Conditions Governing Access
Collection is open for research.
Biographical / Historical
Joseph E. Meyers (1858-1937) was a conservative Orthodox Quaker, raised in Pennsdale, Pa., a member of the Muncy Monthly Meeting. His father, William D. Meyers (1826-1892) was a convinced Friend who became a member of Philadelphia Monthly Meeting for the Southern District in 1854. His mother was Mary Roberts Warner (1828-1873), a birthright member of Muncy Monthly Meeting. Her parents were Samuel Warner and Abigail Roberts, and through his mother's side, Joseph E. Meyers was related to prominent Muncy Quaker families such as Lundy, Carpenter, Winner, and Starr. His parents were married at Philadelphia MM- SD, in 1855.
Joseph E. Meyers was the second of four children and the only to survive early childhood. His father was disowned by the Society of Friends in 1859, and the marriage was not a happy one. In 1863, Mary Meyers returned to Pennsdale and the Muncy Monthly Meeting. She raised her only surviving child according to the ancient testimonies of the Society of Friends, with strict adherence to the rules of discipline regarding dress, behavior, and marriage. After her death, Meyers attended Westtown Boarding School and then West Chester Normal School. It had been the desire of his mother that he pursue a career as a teacher, and for about ten years, he taught at a number of schools in Pennsylvania, Ohio, and Iowa. However, it was a career to which he was ill-suited, and by 1894, he became a farmer.

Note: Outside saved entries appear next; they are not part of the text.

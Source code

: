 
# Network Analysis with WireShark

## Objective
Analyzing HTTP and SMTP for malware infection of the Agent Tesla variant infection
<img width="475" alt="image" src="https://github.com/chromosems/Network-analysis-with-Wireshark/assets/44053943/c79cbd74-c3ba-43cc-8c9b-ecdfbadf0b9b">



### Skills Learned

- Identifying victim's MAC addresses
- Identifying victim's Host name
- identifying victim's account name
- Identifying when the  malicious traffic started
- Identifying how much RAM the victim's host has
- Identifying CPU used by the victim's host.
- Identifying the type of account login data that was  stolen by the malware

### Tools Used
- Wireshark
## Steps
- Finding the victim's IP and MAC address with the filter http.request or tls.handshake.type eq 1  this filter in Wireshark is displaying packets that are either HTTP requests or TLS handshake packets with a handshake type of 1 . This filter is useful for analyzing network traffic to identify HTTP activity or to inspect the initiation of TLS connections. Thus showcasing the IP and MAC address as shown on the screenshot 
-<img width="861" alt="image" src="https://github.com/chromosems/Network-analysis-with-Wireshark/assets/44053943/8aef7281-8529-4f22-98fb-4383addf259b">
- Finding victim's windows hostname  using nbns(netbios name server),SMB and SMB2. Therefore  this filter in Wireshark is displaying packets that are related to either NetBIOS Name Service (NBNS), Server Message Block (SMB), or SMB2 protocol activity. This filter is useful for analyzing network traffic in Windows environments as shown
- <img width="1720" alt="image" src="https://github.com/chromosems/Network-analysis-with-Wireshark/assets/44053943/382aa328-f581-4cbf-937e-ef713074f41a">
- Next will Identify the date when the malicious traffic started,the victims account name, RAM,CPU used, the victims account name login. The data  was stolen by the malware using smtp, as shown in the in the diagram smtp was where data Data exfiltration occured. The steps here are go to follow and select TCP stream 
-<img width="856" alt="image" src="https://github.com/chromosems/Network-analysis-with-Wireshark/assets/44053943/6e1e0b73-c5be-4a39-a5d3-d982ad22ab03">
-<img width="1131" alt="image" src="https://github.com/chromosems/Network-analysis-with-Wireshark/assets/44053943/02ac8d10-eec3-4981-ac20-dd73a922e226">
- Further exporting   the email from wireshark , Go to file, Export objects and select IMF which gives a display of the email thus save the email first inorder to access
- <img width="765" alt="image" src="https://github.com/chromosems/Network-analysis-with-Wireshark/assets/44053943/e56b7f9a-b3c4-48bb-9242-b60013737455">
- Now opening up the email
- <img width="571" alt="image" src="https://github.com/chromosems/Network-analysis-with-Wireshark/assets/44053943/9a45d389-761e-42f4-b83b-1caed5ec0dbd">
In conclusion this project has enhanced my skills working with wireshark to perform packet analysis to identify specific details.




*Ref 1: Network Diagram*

In 1880, with the encouragement and support of his uncle, Charles Warner, he moved to Barnesville, Ohio, where he became acquainted with members of the Ohio Yearly Meeting. For about the next ten years, he spent time in Ohio, Kansas, and Iowa. In 1894, Joseph Meyers married Mary J. Worthington at Stillwater Monthly Meeting in Barnesville, and for a short time they lived on a farm in Cedar County, Iowa. About 1896, the family returned to Barnesville, Ohio. He remained at Stillwater MM until 1931 when he moved to Rhode Island to live with his daughter and son-in-law, Thyra Jane and Henry Cope Foster. About 1929, began to compile biographies on Quakers that he knew from his youth in Pennsdale, Pa., and his many years in Ohio and Iowa, corresponding with a number of friends for information and suggestions.